Court Opinion

ID: 4770583
Source: CourtListenerOpinion
Date Created: 2021-08-18 04:19:30.69506+00
Date Added: 2024-06-11T08:09:23.754495
License: Public Domain

O’CONNELL, STEPHEN G, Associate Judge.
The appellant in this interlocutory appeal, Luise Cristiani, through counsel referred to herein as first counsel, instituted suit for divorce in 1951. The appellant’s husband filed an answer in which he alleged that the parties had become reconciled and were then living together as husband and wife. The record reflects no further action in the cause until 1959.
However, some two years prior to filing of this appeal appellant engaged a second firm of attorneys who associated with them a third firm and appear to have associated with the first counsel as well.
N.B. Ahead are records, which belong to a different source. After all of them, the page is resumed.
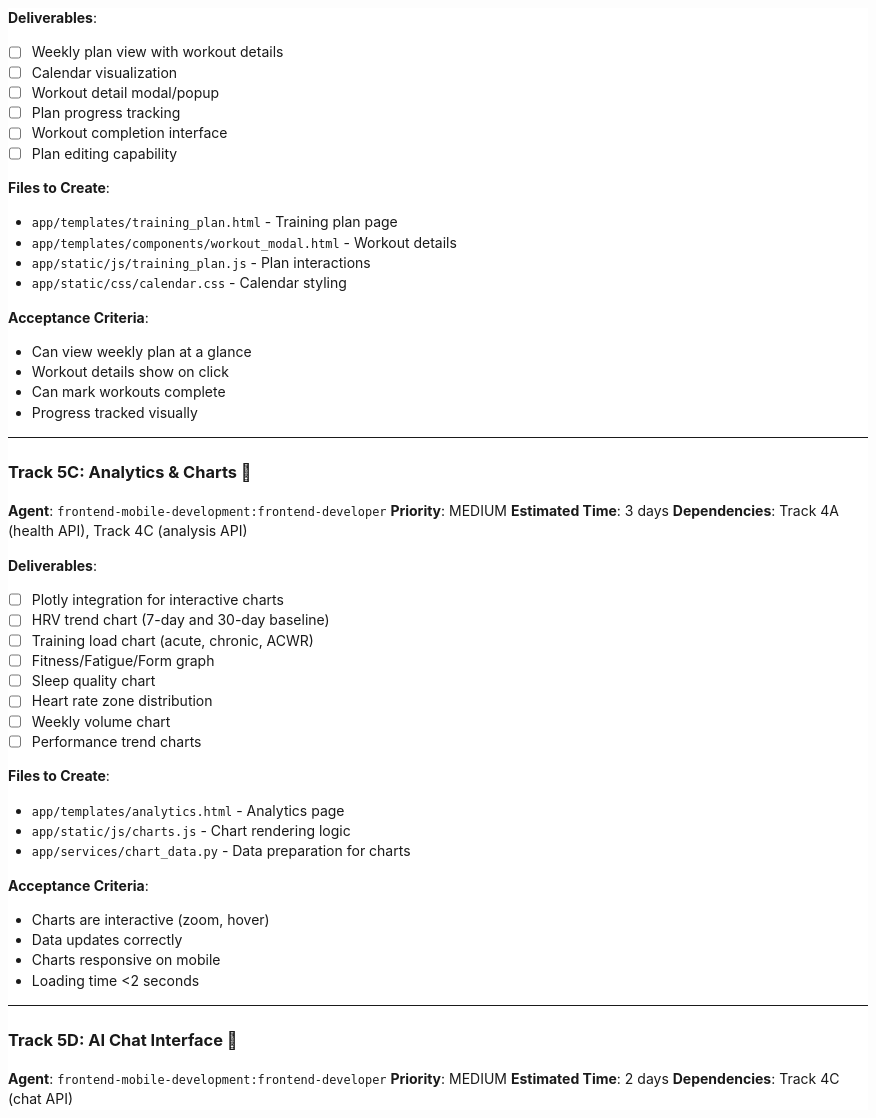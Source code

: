 **Deliverables**:
- [ ] Weekly plan view with workout details
- [ ] Calendar visualization
- [ ] Workout detail modal/popup
- [ ] Plan progress tracking
- [ ] Workout completion interface
- [ ] Plan editing capability

**Files to Create**:
- `app/templates/training_plan.html` - Training plan page
- `app/templates/components/workout_modal.html` - Workout details
- `app/static/js/training_plan.js` - Plan interactions
- `app/static/css/calendar.css` - Calendar styling

**Acceptance Criteria**:
- Can view weekly plan at a glance
- Workout details show on click
- Can mark workouts complete
- Progress tracked visually

---

### Track 5C: Analytics & Charts 🔴
**Agent**: `frontend-mobile-development:frontend-developer`
**Priority**: MEDIUM
**Estimated Time**: 3 days
**Dependencies**: Track 4A (health API), Track 4C (analysis API)

**Deliverables**:
- [ ] Plotly integration for interactive charts
- [ ] HRV trend chart (7-day and 30-day baseline)
- [ ] Training load chart (acute, chronic, ACWR)
- [ ] Fitness/Fatigue/Form graph
- [ ] Sleep quality chart
- [ ] Heart rate zone distribution
- [ ] Weekly volume chart
- [ ] Performance trend charts

**Files to Create**:
- `app/templates/analytics.html` - Analytics page
- `app/static/js/charts.js` - Chart rendering logic
- `app/services/chart_data.py` - Data preparation for charts

**Acceptance Criteria**:
- Charts are interactive (zoom, hover)
- Data updates correctly
- Charts responsive on mobile
- Loading time <2 seconds

---

### Track 5D: AI Chat Interface 🔴
**Agent**: `frontend-mobile-development:frontend-developer`
**Priority**: MEDIUM
**Estimated Time**: 2 days
**Dependencies**: Track 4C (chat API)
When appellant discovered that the first counsel was associated in the case again, she apparently decided that she did not wish to proceed further. Various things, not necessary to be detailed here, were done by her and the last two firms of attorneys to disassociate themselves from each other and from the case.
At about this same time the counsel who had appeared for appellant’s husband when the suit was filed in 1951 moved to dismiss the cause for lack of prosecution and asked that their status as the defendant husband’s attorney be clarified, alleging that they had had no further contact with him since the filing of the answer in 1951.
At about the same time the appellant’s first counsel filed a petition for reasonable attorney’s fees and for permission to withdraw as one of appellant’s counsel upon payment of the fee.
On January 12, 1959 an order was entered dismissing the cause for lack of prosecution, the order providing, however, that the court retained jurisdiction to determine the liability of the appellant for attorney’s fees due her first counsel.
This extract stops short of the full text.